In Du Bo, the Ninth Circuit stated that "[a]lthough not stated in the Hobbs Act itself, criminal intent — acting `knowingly or willingly' — is an implied and necessary element that the government must prove for a Hobbs Act conviction." 186 F.3d at 179. The Du Bo Court went on to hold that "if properly challenged prior to trial, an indictment's complete failure to recite an essential element of the charged offense is . . . a fatal flaw requiring dismissal of the indictment." Id. (emphasis added). "The scrutiny given to an indictment depends, in part, on the timing of a defendant's objection to that indictment. Where a defendant raises an objection after a verdict has been rendered, we have held that an indictment should be interpreted liberally, in favor of sufficiency." United States v.

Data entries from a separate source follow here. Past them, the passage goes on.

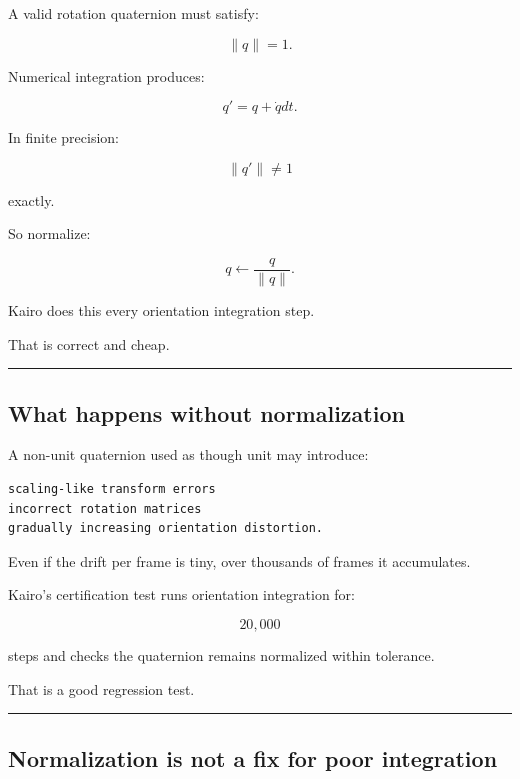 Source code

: A valid rotation quaternion must satisfy:

\[
\|q\|=1.
\]

Numerical integration produces:

\[
q'
=
q+\dot qdt.
\]

In finite precision:

\[
\|q'\|
\neq1
\]

exactly.

So normalize:

\[
\boxed{
q
\leftarrow
\frac{q}{\|q\|}.
}
\]

Kairo does this every orientation integration step.

That is correct and cheap.

\begin{center}\rule{0.5\linewidth}{0.5pt}\end{center}

\subsection{What happens without normalization}\label{06-engine-ii-ch037-what-happens-without-normalization}

\hypertarget{06-engine-ii-ch037-what-happens-without-normalization}{}

A non-unit quaternion used as though unit may introduce:

\begin{verbatim}
scaling-like transform errors
incorrect rotation matrices
gradually increasing orientation distortion.
\end{verbatim}

Even if the drift per frame is tiny, over thousands of frames it accumulates.

Kairo's certification test runs orientation integration for:

\[
20,000
\]

steps and checks the quaternion remains normalized within tolerance.

That is a good regression test.

\begin{center}\rule{0.5\linewidth}{0.5pt}\end{center}

\subsection{Normalization is not a fix for poor integration}\label{06-engine-ii-ch037-normalization-is-not-a-fix-for-poor-integration}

Sabbeth, 262 F.3d 207, 218 (2d Cir. 2001) (citation omitted).

Petitioner did not challenge his indictment prior to trial, and even if he had, the instant case is distinguishable from Du Bo. The indictment in that case charged the defendant with "`unlawfully' affecting commerce by the `wrongful' use of force,"id., which the Court found failed to connote the proper mens rea under the Ninth Circuit's Hobbs Act jurisprudence. In contrast, the indictment in petitioner's case charged petitioner with "knowingly and intentionally" conspiring to violate the Hobbs Act and therefore properly referenced the mens rea element of the crime. Though the word "willfully" was subsequently used in the jury instruction instead of "intentionally," both words, especially when used in combination with the term "knowingly," adequately reference the requisite mental element of the crime.See, e.g., Browder v. United States, 312 U.S. 335, 342 (1941) (finding that "the word `willful' often denotes an intentional as distinguished from an accidental act"); United States v. Ferrarini, 219 F.3d 145, 156 (2d Cir 2000) (finding in the context of a conspiracy charge that, "[a]lthough [a] definition of `willful' includes references to knowledge, it also clearly and conjunctively requires a finding of intentional purposefulness").

In Tran, the Second Circuit decided not to apply the more deferential plain error standard on direct review where "[t]he district court acted outside its jurisdiction . . . in sentencing [the defendants] for the enhanced firearm offense not charged in their indictments." 234 F.3d at 810. The Tran Court held that convictions and sentences for enhanced firearm offenses that were not charged separately from the underlying, "simple" § 924(c) firearm counts stated in the indictment could not stand. However,Tran was later overruled by Thomas, which held "contrary to Tran, that a defendant's claim that he was sentenced for a crime not fully alleged in the indictment . . . is a claim of error that is subject to plain error review pursuant to Fed.R.Crim.P. 52(b) when asserted for the first time on appeal." 274 F.3d at 666.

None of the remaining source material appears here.